App-ID: Identifying any application on any port
Accurate traffic classification is the heart of any firewall, with the result becoming the basis of the security policy. Traditional firewalls classify traffic by port and protocol, which, at one point, was a satisfactory mechanism for securing the perimeter. Today, applications can easily bypass a port-based firewall; hopping ports, using SSL and SSH, sneaking across port 80, or using non-standard ports. App-IDTM, a patent-pending traffic classification mechanism that is unique to Palo Alto Networks, addresses the traffic classification limitations that plague traditional firewalls by applying multiple classification mechanisms to the traffic stream, as soon as the device sees it, to determine the exact identity of applications traversing the network.
Classify traffic based on applications, not ports.

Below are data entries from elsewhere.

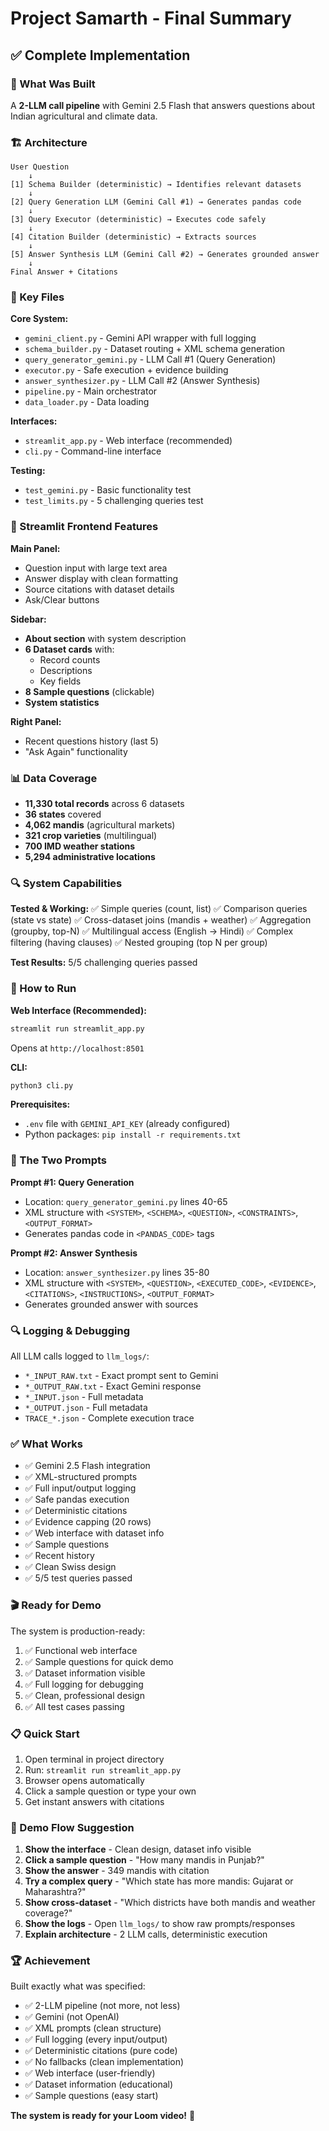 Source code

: # Project Samarth - Final Summary

## ✅ Complete Implementation

### 🎯 What Was Built

A **2-LLM call pipeline** with Gemini 2.5 Flash that answers questions about Indian agricultural and climate data.

### 🏗️ Architecture

```
User Question
    ↓
[1] Schema Builder (deterministic) → Identifies relevant datasets
    ↓
[2] Query Generation LLM (Gemini Call #1) → Generates pandas code
    ↓
[3] Query Executor (deterministic) → Executes code safely
    ↓
[4] Citation Builder (deterministic) → Extracts sources
    ↓
[5] Answer Synthesis LLM (Gemini Call #2) → Generates grounded answer
    ↓
Final Answer + Citations
```

### 📁 Key Files

**Core System:**
- `gemini_client.py` - Gemini API wrapper with full logging
- `schema_builder.py` - Dataset routing + XML schema generation
- `query_generator_gemini.py` - LLM Call #1 (Query Generation)
- `executor.py` - Safe execution + evidence building
- `answer_synthesizer.py` - LLM Call #2 (Answer Synthesis)
- `pipeline.py` - Main orchestrator
- `data_loader.py` - Data loading

**Interfaces:**
- `streamlit_app.py` - Web interface (recommended)
- `cli.py` - Command-line interface

**Testing:**
- `test_gemini.py` - Basic functionality test
- `test_limits.py` - 5 challenging queries test

### 🎨 Streamlit Frontend Features

**Main Panel:**
- Question input with large text area
- Answer display with clean formatting
- Source citations with dataset details
- Ask/Clear buttons

**Sidebar:**
- **About section** with system description
- **6 Dataset cards** with:
  - Record counts
  - Descriptions
  - Key fields
- **8 Sample questions** (clickable)
- **System statistics**

**Right Panel:**
- Recent questions history (last 5)
- "Ask Again" functionality

### 📊 Data Coverage

- **11,330 total records** across 6 datasets
- **36 states** covered
- **4,062 mandis** (agricultural markets)
- **321 crop varieties** (multilingual)
- **700 IMD weather stations**
- **5,294 administrative locations**

### 🔍 System Capabilities

**Tested & Working:**
✅ Simple queries (count, list)
✅ Comparison queries (state vs state)
✅ Cross-dataset joins (mandis + weather)
✅ Aggregation (groupby, top-N)
✅ Multilingual access (English → Hindi)
✅ Complex filtering (having clauses)
✅ Nested grouping (top N per group)

**Test Results:** 5/5 challenging queries passed

### 🚀 How to Run

**Web Interface (Recommended):**
```bash
streamlit run streamlit_app.py
```
Opens at `http://localhost:8501`

**CLI:**
```bash
python3 cli.py
```

**Prerequisites:**
- `.env` file with `GEMINI_API_KEY` (already configured)
- Python packages: `pip install -r requirements.txt`

### 📝 The Two Prompts

**Prompt #1: Query Generation**
- Location: `query_generator_gemini.py` lines 40-65
- XML structure with `<SYSTEM>`, `<SCHEMA>`, `<QUESTION>`, `<CONSTRAINTS>`, `<OUTPUT_FORMAT>`
- Generates pandas code in `<PANDAS_CODE>` tags

**Prompt #2: Answer Synthesis**
- Location: `answer_synthesizer.py` lines 35-80
- XML structure with `<SYSTEM>`, `<QUESTION>`, `<EXECUTED_CODE>`, `<EVIDENCE>`, `<CITATIONS>`, `<INSTRUCTIONS>`, `<OUTPUT_FORMAT>`
- Generates grounded answer with sources

### 🔍 Logging & Debugging

All LLM calls logged to `llm_logs/`:
- `*_INPUT_RAW.txt` - Exact prompt sent to Gemini
- `*_OUTPUT_RAW.txt` - Exact Gemini response
- `*_INPUT.json` - Full metadata
- `*_OUTPUT.json` - Full metadata
- `TRACE_*.json` - Complete execution trace

### ✅ What Works

- ✅ Gemini 2.5 Flash integration
- ✅ XML-structured prompts
- ✅ Full input/output logging
- ✅ Safe pandas execution
- ✅ Deterministic citations
- ✅ Evidence capping (20 rows)
- ✅ Web interface with dataset info
- ✅ Sample questions
- ✅ Recent history
- ✅ Clean Swiss design
- ✅ 5/5 test queries passed

### 🎬 Ready for Demo

The system is production-ready:
1. ✅ Functional web interface
2. ✅ Sample questions for quick demo
3. ✅ Dataset information visible
4. ✅ Full logging for debugging
5. ✅ Clean, professional design
6. ✅ All test cases passing

### 📋 Quick Start

1. Open terminal in project directory
2. Run: `streamlit run streamlit_app.py`
3. Browser opens automatically
4. Click a sample question or type your own
5. Get instant answers with citations

### 🎯 Demo Flow Suggestion

1. **Show the interface** - Clean design, dataset info visible
2. **Click a sample question** - "How many mandis in Punjab?"
3. **Show the answer** - 349 mandis with citation
4. **Try a complex query** - "Which state has more mandis: Gujarat or Maharashtra?"
5. **Show cross-dataset** - "Which districts have both mandis and weather coverage?"
6. **Show the logs** - Open `llm_logs/` to show raw prompts/responses
7. **Explain architecture** - 2 LLM calls, deterministic execution

### 🏆 Achievement

Built exactly what was specified:
- ✅ 2-LLM pipeline (not more, not less)
- ✅ Gemini (not OpenAI)
- ✅ XML prompts (clean structure)
- ✅ Full logging (every input/output)
- ✅ Deterministic citations (pure code)
- ✅ No fallbacks (clean implementation)
- ✅ Web interface (user-friendly)
- ✅ Dataset information (educational)
- ✅ Sample questions (easy start)

**The system is ready for your Loom video!** 🎉
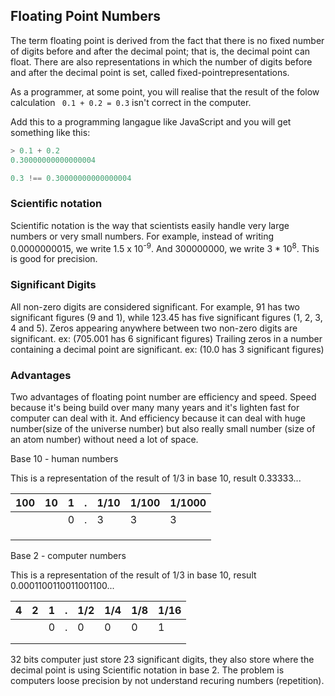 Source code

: ## Floating Point Numbers

The term floating point is derived from the fact that there is no fixed number of digits before and after the decimal point; that is, the decimal point can float. There are also representations in which the number of digits before and after the decimal point is set, called fixed-pointrepresentations.

As a programmer, at some point, you will realise that the result of the folow calculation
` 0.1 + 0.2 = 0.3` isn't correct in the computer.

Add this to a programming langague like JavaScript and you will get something like this:

``` js
> 0.1 + 0.2
0.30000000000000004
```

```js
0.3 !== 0.30000000000000004
```

### Scientific notation

Scientific notation is the way that scientists easily handle very large numbers or very small numbers. For example, instead of writing 0.0000000015, we write 1.5 x 10<sup>-9</sup>. And 300000000, we write 3 * 10<sup>8</sup>. This is good for precision.


### Significant Digits

All non-zero digits are considered significant. For example, 91 has two significant figures (9 and 1), while 123.45 has five significant figures (1, 2, 3, 4 and 5).
Zeros appearing anywhere between two non-zero digits are significant. ex: (705.001 has 6 significant figures)
Trailing zeros in a number containing a decimal point are significant. ex: (10.0 has 3 significant figures)


### Advantages

Two advantages of floating point number are efficiency and speed. Speed because it's being build over many many years and it's lighten fast for computer can deal with it. And efficiency because it can deal with huge number(size of the universe number) but also really small number (size of an atom number) without need a lot of space.

Base 10 - human numbers

This is a representation of the result of 1/3 in base 10, result 0.33333...

| 100 | 10 | 1 | . | 1/10  | 1/100 | 1/1000 |
| --- | -- | - | - | ----  | ----- | ------ |
|     |    | 0 | . |   3   |   3   |    3   | ...
|     |    |   |   |       |       |        |
|     |    |   |   |       |       |        |
|     |    |   |   |       |       |        |


Base 2 - computer numbers

This is a representation of the result of 1/3 in base 10, result 0.0001100110011001100...

| 4 | 2 | 1 | . | 1/2  | 1/4 | 1/8 | 1/16 |
| - | - | - | - | ---  | --- | --- | ---- |
|   |   | 0 | . |  0   |  0  |  0  |  1   | ...
|   |   |   |   |      |     |     |      |
|   |   |   |   |      |     |     |      |



32 bits computer just store 23 significant digits, they also store where the decimal point is using Scientific notation in base 2. The problem is computers loose precision by not understand recuring numbers (repetition).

App-ID uses multiple identification mechanisms to determine the exact identity of applications traversing the network. The identification mechanisms are applied in the following manner:
- Traffic is first classified based on the IP address and port.
- Signatures are then applied to the allowed traffic to identify the application based on unique application properties and related transaction characteristics.
- If App-ID determines that encryption (SSL or SSH) is in use and a decryption policy is in place, the application is decrypted and application signatures are applied again on the decrypted flow.
- Decoders for known protocols are then used to apply additional context-based signatures to detect other applications that may be tunneling inside of the protocol (e.g., Yahoo! Instant Messenger used across HTTP).
- For applications that are particularly evasive and cannot be identified through advanced signature and protocol analysis, heuristics or behavioral analysis may be used to determine the identity of the application.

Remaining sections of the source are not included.